The MIRACLS project aims to combine the high spectral resolution of conventional fluorescence-based collinear laser spectroscopy (CLS) with high experimental sensitivity. This is achieved by trapping ion bunches in a novel 30 keV MR-ToF (Multi-Reflection Time of Flight) device, in which the ions bounce back and forth between two electrostatic mirrors such that the laser-ion interaction time is increased with each revolution.

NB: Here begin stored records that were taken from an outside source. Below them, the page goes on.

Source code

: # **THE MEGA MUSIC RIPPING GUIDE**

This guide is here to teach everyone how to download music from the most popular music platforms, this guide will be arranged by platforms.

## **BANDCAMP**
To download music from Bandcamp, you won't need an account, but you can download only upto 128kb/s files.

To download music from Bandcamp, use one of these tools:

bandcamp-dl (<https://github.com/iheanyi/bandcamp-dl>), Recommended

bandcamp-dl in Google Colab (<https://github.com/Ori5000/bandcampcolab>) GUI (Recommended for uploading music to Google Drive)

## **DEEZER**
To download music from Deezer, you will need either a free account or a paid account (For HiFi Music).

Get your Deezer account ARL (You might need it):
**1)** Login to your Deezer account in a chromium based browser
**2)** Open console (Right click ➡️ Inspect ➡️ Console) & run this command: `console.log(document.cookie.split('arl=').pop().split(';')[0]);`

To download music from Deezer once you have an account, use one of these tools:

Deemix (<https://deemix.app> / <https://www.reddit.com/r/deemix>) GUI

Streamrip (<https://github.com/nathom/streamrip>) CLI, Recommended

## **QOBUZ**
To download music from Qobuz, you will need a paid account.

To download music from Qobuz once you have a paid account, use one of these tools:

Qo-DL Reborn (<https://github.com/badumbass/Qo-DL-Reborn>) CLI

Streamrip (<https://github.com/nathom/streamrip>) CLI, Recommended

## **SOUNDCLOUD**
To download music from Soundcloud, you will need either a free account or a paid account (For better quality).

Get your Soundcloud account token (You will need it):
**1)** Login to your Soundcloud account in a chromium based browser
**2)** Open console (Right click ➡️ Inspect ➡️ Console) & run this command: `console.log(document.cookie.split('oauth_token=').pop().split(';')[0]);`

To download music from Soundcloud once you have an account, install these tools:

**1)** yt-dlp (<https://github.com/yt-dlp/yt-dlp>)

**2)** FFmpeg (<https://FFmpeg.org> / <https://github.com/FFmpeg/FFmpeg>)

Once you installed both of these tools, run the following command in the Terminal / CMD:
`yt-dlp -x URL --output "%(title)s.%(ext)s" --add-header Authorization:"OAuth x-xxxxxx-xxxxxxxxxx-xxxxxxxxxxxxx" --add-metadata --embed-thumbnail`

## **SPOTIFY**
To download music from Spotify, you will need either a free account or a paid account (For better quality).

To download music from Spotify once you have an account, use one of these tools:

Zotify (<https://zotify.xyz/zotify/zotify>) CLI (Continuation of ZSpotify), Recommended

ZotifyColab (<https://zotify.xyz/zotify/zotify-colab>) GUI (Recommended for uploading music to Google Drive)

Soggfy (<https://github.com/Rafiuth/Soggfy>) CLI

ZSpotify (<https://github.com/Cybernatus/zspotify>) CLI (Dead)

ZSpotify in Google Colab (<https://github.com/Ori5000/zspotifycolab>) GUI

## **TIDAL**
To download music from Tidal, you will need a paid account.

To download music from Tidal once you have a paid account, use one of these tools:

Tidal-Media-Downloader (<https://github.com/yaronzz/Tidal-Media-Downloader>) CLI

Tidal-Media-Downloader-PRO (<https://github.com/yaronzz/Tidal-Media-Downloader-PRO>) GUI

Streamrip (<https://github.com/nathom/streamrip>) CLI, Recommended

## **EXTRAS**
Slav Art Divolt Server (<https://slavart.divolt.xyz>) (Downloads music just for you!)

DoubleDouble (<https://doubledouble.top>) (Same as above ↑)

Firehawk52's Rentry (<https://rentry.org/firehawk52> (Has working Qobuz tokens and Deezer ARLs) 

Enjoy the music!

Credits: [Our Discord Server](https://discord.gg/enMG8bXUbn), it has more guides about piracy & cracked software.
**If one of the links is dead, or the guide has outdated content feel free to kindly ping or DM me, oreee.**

The combination of CLS and MR-ToF techniques in MIRACLS constitutes stringent requirements on the emittance of the probed ion bunches. A low energy spread (δE < 1 eV) to minimize the CLS Doppler broadening is as essential as a temporally narrow ion-bunch profile (δt< 500 ns) for MR-ToF operation. Moreover, the transversal emittance should be as small as possible to maintain ion trajectories parallel to the laser-beam axis over thousands of revolutions inside the MR-ToF device.
In order to provide ion bunches which meet the emittance requirements of MIRACLS, a linear Paul trap with cryogenic cooling of the buffer gas down to < 40 K is currently designed. In addition, other experiments (e.g. PUMA, laser spectroscopy of molecules, emission channeling, etc.) would profit as well from such low emittance beams.
This talk will briefly introduce the MIRACLS concept and present the simulation and design status of a compact, cryogenic cooled, linear Paul trap for optimal beam preparation.